Missing class ring back with owner after 30 years

FORT WAYNE, Ind. (WANE) – For more than 30 years, Greg Grenzenbach thought his class ring from Concordia Lutheran High School was gone forever. It disappeared his junior  year in gym class. That was in 1981.

“We were playing a game of shirts and skins and I placed the ring under my shirt. The ring was missing from under the shirt after class and I hadn’t seen it since,” Grenzenbach said.

It was about a year later  when George Whittle found it. He owns Fairfield Motors on Fairfield Avenue in Fort Wayne. When he was cleaning up a car new to the lot, he found a class ring in the back seat.

“I buy cars everywhere and I’m not sure where I bought this one,” Whittle said. “I tossed [the ring] in my desk drawer and finished up. I called the school and said I’d like to get it back to the fella.”

The school couldn’t give out student information, but Whittle left his contact information hoping the ring owner would call him. That call never came and the years went by. Whittle redecorated this office a few times and when he got a new desk, the ring went right into the new drawer.

“I must have tried five or six times over the years. I’d toss it in the drawer and forget about it and when things would get slow, I’d get on the computer and look for [1982 Concordia grads] with the initials C.D.C.,” Whittle said. “It was a nice ring.”

Nothing would come up. But last month, Whittle took a closer look at the initials with a magnifying glass.

“I discovered it was G.D.G. not C.D.C.,” he said.

New searches came up with a few suggestions.

“One fellow had the initials of G.G., Greg Grenzenbach. He was in Tennessee, but I thought that can’t be it,” Whittle said.

To the White Pages he went and found a Grenzenbach in Fort Wayne.

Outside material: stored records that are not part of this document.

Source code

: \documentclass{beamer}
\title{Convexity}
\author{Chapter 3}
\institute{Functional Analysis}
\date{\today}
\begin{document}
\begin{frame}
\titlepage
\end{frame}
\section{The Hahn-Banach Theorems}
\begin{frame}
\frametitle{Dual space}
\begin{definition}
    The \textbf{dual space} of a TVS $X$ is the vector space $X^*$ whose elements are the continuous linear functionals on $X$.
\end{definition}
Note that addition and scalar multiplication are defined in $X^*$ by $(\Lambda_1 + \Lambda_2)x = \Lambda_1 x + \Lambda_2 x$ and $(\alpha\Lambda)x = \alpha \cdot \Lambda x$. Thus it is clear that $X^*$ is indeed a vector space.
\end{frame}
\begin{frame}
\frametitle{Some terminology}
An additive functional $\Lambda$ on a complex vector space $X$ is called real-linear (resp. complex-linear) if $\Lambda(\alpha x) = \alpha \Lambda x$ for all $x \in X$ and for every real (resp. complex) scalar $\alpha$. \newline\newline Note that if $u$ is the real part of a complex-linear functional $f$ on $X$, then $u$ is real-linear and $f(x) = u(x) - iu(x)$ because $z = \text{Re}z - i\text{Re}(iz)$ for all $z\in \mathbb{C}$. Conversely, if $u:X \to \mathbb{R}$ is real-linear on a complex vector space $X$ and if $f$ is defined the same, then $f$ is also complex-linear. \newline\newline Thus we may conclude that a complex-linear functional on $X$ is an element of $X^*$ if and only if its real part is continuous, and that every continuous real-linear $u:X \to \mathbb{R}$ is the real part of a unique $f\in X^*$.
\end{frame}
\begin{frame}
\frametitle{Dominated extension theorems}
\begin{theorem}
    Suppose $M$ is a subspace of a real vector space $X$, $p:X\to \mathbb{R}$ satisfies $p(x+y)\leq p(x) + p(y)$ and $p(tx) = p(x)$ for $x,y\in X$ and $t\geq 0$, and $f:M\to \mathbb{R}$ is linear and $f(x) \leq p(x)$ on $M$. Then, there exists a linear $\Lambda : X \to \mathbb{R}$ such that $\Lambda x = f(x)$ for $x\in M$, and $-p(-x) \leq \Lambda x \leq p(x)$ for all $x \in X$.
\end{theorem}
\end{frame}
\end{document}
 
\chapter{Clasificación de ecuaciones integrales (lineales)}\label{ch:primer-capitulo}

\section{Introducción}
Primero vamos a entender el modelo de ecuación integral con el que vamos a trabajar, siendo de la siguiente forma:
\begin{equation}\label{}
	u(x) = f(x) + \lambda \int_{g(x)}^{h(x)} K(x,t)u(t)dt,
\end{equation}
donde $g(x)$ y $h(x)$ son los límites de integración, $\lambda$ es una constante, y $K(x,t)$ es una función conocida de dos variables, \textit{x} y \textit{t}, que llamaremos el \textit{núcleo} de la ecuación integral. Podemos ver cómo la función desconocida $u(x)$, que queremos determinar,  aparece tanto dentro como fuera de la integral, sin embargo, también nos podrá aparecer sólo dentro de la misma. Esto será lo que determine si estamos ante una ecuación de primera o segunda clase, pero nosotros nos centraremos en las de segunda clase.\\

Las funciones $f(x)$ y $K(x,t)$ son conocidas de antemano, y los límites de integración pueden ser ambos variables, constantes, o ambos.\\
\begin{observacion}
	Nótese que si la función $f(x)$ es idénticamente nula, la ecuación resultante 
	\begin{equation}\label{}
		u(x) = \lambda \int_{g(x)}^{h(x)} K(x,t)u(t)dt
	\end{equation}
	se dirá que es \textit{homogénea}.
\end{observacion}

“By golly it was his folks. The following day Greg called me and he was quite tickled,” Whittle said. “When he described it perfectly I knew I had the right guy.”

Grenzenbach couldn’t believe it.

“It’s pretty cool. It’s something I hadn’t thought about in years,” he said. “He said he was going to mail it to me and every day I was waiting at work for my mailman to show up. I kept telling myself, ‘You waited this long. Don’t be in a such a hurry now.'”

Finally, the ring came.

“The condition is amazingly good. He’s taken really good care of it,” Grenzenbach said. “I want to let him know how much I appreciate the care he’s given this thing for 30-some years.”

Whittle didn’t know if he’d ever find the owner, but said trying was the right thing to do.

“Nostalgic stuff means something to me. With the price of gold and metal these days, people find things and cash them in. But, that’s not what should be done with it,” he said.